Vice-Chancellor of the ANU, Brian Schmidt said the Distributed Energy Resources (DER) Lab would research and test new technologies, like batteries, solar panels and electric vehicles, that were expected to underpin the energy grids of the future.

“As Australia moves away from large, centralised fossil-fuel powered generators to a decentralised grid consisting of a vast array of distributed renewable energy assets, we need to find innovative ways to enable this vast amount of renewable energy to safely and effectively enter the electricity grid,” Professor Schmidt said.

“It is through the research carried out in the Distributed Energy Resources Lab that we, as a society, will be equipped with the technology and capabilities that will help smooth out and accelerate this vital energy transition,” he said.

“The Lab will provide a fail-safe power system to rapidly, efficiently and securely develop and test technologies and systems before deploying them into the live grid.”

Professor Schmidt thanked the Territory for its support of the Lab through a $1.5 million Priority Investment Program grant in 2019.

Chief Operating Officer of the ANU’s Battery Storage and Grid Integration Program, Heather Logie said that over the past two years, the DER Lab team had embarked on an ambitious program of work.

“Over the last few years, the world has moved from simply de-carbonising the electricity sector to de-carbonising the whole economy,” Ms Logie said.
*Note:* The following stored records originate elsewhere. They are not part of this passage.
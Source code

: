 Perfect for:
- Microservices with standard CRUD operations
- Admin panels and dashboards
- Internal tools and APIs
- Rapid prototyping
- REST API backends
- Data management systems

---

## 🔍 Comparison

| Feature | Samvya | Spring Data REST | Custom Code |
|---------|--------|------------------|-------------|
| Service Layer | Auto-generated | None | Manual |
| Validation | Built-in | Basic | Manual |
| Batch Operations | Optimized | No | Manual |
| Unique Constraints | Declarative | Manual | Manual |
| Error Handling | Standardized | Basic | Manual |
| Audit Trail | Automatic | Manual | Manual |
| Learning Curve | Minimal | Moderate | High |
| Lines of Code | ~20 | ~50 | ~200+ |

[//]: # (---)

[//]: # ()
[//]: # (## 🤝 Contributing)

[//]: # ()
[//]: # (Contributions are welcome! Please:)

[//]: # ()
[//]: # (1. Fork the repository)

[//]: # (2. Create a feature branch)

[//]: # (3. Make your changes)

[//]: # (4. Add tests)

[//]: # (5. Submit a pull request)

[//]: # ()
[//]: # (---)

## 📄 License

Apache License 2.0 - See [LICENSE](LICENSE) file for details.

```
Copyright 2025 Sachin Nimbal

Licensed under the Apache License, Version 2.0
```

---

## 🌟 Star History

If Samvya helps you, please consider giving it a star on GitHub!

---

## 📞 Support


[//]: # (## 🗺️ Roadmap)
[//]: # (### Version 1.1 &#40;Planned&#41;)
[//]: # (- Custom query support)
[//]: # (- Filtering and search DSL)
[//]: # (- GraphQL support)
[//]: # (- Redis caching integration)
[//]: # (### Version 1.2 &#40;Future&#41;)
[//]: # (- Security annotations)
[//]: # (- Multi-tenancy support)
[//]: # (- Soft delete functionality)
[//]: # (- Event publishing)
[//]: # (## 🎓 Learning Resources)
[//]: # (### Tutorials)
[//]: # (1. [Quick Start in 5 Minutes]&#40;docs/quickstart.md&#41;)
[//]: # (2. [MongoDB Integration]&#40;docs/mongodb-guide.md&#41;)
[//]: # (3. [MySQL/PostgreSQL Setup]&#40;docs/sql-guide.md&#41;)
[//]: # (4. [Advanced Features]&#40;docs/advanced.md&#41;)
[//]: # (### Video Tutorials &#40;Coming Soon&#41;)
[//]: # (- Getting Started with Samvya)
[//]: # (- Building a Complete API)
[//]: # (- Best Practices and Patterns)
“We are now in a race to ‘electrify everything’ and this means we need to build an energy ecosystem that is powered by millions of connected and different devices, including batteries, vehicles and even air conditioners,” she said.

Ms Logie said the plug-and-play set up of the Lab gave researchers, Government and industry the opportunity to test new technology and how it could be harnessed by Australia’s energy grid.